## TO DO
Below are some records. Repeat exactly the lines from the one containing "排查此问题：如果更改了 AdSync 服务登录凭据，Azure AD Sync 服务将失去本地数据库提供程序的访问权限。" through the final line.

## EXCERPTED DATA
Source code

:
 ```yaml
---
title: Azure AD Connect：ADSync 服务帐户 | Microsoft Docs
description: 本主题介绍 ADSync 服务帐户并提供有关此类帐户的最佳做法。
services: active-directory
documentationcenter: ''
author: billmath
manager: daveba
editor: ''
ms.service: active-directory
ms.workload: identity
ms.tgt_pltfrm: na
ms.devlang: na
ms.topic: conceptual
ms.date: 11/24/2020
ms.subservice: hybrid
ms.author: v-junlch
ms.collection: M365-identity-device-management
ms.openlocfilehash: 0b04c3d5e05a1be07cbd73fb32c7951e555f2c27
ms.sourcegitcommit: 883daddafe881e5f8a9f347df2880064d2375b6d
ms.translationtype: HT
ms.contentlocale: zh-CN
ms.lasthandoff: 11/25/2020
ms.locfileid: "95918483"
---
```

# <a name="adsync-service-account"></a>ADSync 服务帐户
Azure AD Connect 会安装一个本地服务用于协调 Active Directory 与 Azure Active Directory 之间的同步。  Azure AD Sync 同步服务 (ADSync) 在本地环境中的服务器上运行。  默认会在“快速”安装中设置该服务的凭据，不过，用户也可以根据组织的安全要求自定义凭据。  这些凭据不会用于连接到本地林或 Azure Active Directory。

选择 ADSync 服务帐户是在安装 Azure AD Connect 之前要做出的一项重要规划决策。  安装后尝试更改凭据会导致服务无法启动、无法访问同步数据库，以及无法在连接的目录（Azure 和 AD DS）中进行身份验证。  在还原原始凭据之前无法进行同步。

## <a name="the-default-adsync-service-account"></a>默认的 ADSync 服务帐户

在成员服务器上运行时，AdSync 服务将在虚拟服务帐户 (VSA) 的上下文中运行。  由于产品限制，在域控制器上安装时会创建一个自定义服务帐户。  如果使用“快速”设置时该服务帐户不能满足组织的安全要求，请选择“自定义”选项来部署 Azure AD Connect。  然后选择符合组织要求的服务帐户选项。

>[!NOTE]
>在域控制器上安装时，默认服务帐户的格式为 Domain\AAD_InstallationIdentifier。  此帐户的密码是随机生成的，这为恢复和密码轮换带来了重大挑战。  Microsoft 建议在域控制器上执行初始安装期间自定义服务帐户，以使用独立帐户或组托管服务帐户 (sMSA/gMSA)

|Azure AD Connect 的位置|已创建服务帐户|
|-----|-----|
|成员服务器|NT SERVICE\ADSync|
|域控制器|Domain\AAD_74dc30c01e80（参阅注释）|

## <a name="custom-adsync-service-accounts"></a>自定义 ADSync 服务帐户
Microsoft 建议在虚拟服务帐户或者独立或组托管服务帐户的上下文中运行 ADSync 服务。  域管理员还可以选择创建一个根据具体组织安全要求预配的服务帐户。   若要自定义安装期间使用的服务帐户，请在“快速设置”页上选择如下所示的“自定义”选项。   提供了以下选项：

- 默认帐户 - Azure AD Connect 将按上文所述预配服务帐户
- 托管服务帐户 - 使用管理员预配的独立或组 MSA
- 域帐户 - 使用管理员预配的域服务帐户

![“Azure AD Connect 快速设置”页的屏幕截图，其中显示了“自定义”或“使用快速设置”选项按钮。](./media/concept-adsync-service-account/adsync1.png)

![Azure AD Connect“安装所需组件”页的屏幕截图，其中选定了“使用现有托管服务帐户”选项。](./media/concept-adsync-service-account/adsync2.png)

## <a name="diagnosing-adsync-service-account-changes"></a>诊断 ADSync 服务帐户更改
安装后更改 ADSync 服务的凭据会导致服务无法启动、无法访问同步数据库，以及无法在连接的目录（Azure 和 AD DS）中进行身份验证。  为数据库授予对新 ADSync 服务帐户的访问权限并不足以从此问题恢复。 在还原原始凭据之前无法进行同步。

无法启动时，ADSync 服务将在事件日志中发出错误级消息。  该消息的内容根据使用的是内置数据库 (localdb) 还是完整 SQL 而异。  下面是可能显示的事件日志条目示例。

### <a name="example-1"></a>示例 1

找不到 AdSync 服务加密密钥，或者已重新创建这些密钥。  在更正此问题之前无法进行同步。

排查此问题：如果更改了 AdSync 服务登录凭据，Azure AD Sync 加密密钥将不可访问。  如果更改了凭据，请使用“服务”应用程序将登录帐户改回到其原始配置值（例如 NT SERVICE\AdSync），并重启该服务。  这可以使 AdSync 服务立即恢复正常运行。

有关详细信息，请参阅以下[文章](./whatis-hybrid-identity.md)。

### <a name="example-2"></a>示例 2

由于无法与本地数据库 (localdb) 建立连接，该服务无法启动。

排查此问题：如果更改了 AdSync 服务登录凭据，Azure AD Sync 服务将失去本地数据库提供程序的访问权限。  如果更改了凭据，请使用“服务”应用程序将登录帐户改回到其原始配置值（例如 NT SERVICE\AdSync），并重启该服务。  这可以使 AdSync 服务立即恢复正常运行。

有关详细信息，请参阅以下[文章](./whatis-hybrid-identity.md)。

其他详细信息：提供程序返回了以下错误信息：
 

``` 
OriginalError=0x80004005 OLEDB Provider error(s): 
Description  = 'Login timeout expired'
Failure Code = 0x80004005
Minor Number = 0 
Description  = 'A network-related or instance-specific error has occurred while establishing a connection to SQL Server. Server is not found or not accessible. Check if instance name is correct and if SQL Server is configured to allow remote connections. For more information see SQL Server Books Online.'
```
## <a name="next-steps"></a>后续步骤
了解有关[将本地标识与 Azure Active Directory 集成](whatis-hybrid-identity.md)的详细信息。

## EXERCISE RESPONSE
排查此问题：如果更改了 AdSync 服务登录凭据，Azure AD Sync 服务将失去本地数据库提供程序的访问权限。  如果更改了凭据，请使用“服务”应用程序将登录帐户改回到其原始配置值（例如 NT SERVICE\AdSync），并重启该服务。  这可以使 AdSync 服务立即恢复正常运行。

有关详细信息，请参阅以下[文章](./whatis-hybrid-identity.md)。

其他详细信息：提供程序返回了以下错误信息：
 

``` 
OriginalError=0x80004005 OLEDB Provider error(s): 
Description  = 'Login timeout expired'
Failure Code = 0x80004005
Minor Number = 0 
Description  = 'A network-related or instance-specific error has occurred while establishing a connection to SQL Server. Server is not found or not accessible. Check if instance name is correct and if SQL Server is configured to allow remote connections. For more information see SQL Server Books Online.'
```
## <a name="next-steps"></a>后续步骤
了解有关[将本地标识与 Azure Active Directory 集成](whatis-hybrid-identity.md)的详细信息。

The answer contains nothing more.